=== Provided data ===
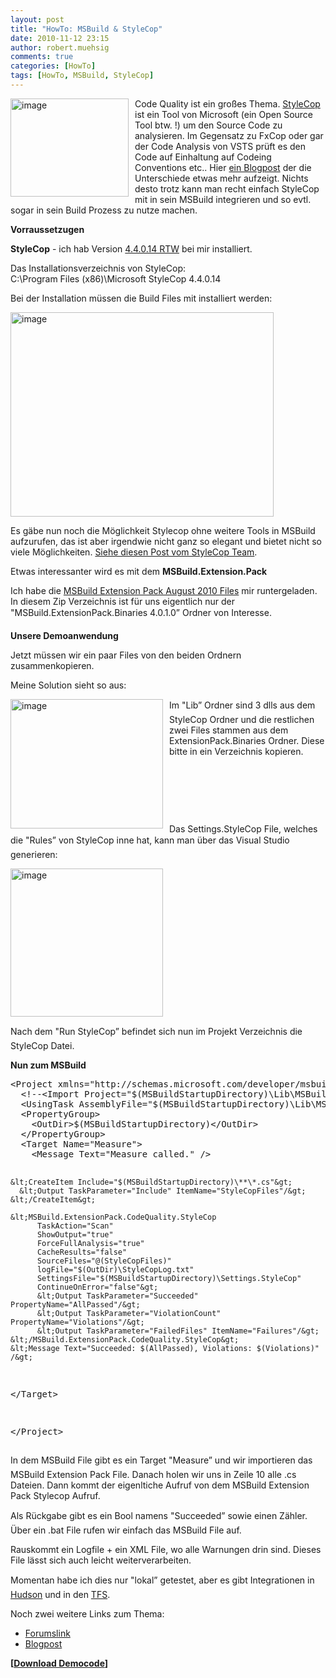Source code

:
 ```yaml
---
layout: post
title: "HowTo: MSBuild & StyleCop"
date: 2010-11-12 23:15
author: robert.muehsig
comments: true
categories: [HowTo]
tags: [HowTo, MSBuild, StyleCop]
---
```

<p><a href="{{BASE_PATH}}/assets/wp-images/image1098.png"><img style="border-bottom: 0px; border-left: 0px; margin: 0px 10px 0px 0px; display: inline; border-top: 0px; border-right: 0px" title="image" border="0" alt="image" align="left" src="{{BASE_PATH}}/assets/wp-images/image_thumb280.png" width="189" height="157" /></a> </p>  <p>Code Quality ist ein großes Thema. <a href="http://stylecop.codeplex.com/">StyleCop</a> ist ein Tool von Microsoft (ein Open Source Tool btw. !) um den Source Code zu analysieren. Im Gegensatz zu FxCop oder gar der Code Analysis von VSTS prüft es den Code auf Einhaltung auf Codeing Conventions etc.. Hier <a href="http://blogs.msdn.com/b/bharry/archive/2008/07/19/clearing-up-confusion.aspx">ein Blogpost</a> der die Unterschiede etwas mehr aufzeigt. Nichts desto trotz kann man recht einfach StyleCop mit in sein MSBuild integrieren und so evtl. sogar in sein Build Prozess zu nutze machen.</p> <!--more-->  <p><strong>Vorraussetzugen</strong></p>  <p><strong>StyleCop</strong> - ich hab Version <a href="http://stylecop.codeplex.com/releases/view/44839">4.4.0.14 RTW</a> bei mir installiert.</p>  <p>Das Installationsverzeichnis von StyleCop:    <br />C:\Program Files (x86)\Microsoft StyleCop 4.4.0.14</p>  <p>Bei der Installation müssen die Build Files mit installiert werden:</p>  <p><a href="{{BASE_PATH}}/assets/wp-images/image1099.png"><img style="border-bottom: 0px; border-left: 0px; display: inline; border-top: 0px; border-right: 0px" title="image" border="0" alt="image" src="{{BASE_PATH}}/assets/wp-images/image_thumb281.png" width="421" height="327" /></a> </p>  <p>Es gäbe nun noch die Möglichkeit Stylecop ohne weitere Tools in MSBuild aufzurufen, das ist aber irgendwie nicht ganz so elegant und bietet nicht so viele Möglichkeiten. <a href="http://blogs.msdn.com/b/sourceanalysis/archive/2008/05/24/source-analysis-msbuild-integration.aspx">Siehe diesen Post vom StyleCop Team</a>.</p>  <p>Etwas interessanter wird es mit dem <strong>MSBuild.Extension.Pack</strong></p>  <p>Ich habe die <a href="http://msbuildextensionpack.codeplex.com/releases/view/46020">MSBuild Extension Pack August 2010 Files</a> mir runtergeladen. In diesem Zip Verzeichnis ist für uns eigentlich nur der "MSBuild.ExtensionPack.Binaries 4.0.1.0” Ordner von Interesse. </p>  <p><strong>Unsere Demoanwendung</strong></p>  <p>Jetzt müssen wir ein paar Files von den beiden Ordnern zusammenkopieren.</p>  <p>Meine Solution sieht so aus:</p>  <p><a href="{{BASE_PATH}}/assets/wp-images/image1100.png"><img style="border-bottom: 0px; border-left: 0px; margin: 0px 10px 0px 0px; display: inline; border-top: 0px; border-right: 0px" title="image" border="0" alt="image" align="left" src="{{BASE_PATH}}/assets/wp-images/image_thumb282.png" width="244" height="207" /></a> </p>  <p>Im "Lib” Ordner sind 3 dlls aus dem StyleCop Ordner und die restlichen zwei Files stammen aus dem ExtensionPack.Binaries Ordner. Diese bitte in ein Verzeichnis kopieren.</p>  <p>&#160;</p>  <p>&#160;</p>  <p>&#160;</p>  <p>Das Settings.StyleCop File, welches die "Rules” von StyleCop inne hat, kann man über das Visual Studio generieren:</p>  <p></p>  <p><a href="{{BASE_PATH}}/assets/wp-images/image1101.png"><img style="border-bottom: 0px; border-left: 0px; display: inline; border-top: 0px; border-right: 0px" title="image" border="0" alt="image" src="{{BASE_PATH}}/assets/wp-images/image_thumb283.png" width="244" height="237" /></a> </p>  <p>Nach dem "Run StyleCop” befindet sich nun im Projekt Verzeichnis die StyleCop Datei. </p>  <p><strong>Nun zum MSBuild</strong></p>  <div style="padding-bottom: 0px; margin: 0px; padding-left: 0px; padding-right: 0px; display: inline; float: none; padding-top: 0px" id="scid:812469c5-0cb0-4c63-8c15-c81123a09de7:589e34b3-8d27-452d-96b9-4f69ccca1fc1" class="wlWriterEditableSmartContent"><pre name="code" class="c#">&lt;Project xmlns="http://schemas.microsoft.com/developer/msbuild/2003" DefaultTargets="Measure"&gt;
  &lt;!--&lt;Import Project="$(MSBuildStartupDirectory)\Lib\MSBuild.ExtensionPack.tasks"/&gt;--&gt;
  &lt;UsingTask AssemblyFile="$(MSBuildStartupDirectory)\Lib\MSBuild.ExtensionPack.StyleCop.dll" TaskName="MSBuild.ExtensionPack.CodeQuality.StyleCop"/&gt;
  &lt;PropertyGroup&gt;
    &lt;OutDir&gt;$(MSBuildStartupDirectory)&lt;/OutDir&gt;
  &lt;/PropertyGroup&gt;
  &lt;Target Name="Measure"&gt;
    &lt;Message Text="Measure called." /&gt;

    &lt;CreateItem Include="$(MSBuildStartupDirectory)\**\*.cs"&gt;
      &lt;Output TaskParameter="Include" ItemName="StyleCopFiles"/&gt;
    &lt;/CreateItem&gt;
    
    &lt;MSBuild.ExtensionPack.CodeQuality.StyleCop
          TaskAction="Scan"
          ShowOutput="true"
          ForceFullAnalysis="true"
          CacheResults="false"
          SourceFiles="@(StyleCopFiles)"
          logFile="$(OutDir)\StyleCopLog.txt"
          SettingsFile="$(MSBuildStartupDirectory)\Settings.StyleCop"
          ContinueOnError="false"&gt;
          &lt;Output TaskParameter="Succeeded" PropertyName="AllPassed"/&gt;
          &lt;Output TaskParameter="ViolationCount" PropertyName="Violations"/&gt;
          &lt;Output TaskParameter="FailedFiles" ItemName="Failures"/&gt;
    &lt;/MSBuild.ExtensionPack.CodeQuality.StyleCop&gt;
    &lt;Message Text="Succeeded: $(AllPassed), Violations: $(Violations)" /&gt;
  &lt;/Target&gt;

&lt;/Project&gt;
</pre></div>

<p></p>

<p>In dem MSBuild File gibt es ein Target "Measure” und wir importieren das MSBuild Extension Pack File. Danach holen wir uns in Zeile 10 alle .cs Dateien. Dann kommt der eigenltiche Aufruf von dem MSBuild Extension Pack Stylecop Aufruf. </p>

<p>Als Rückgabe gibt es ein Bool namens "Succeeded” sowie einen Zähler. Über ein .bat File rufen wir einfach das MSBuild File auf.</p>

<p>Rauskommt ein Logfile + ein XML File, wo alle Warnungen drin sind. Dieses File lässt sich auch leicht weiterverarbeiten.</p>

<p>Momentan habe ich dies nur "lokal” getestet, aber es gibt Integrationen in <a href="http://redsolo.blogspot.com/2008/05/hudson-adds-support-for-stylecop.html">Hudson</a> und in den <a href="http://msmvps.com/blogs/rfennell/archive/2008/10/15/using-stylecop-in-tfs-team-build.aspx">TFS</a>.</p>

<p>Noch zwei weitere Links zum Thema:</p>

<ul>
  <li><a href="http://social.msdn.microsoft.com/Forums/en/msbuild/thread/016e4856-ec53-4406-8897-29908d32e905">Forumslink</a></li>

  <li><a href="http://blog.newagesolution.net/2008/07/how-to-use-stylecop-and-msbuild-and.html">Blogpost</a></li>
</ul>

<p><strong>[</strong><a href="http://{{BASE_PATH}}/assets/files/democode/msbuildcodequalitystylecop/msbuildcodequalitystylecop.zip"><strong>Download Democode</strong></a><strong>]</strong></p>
===
=== Provided data ===
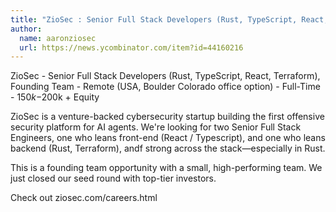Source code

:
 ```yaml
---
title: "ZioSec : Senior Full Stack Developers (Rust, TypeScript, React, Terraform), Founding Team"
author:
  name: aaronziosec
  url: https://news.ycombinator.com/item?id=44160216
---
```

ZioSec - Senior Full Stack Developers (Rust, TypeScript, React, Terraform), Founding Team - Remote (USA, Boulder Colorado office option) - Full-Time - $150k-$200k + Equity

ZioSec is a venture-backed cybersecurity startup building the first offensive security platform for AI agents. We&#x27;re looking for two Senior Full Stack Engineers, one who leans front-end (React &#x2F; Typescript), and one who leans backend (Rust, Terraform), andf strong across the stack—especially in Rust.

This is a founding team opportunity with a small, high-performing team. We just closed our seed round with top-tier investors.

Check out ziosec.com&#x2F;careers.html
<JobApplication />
===
=== Provided data ===
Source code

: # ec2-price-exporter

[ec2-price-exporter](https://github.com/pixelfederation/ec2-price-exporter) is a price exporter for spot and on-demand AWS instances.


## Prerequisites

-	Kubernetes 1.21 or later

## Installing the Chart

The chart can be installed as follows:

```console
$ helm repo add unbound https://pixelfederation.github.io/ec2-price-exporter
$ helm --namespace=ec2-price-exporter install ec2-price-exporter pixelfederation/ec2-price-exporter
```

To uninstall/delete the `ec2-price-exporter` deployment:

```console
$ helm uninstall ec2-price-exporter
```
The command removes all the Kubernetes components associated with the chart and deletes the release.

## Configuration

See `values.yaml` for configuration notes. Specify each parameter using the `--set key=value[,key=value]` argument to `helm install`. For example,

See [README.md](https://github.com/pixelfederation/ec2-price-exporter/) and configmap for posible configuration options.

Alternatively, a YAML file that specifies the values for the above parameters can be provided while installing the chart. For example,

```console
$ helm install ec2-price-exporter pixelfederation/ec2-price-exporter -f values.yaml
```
===
## The problem
Out of the records above, pull the lines that include the word "Kubernetes".

## Response to the task
-	Kubernetes 1.21 or later
The command removes all the Kubernetes components associated with the chart and deletes the release.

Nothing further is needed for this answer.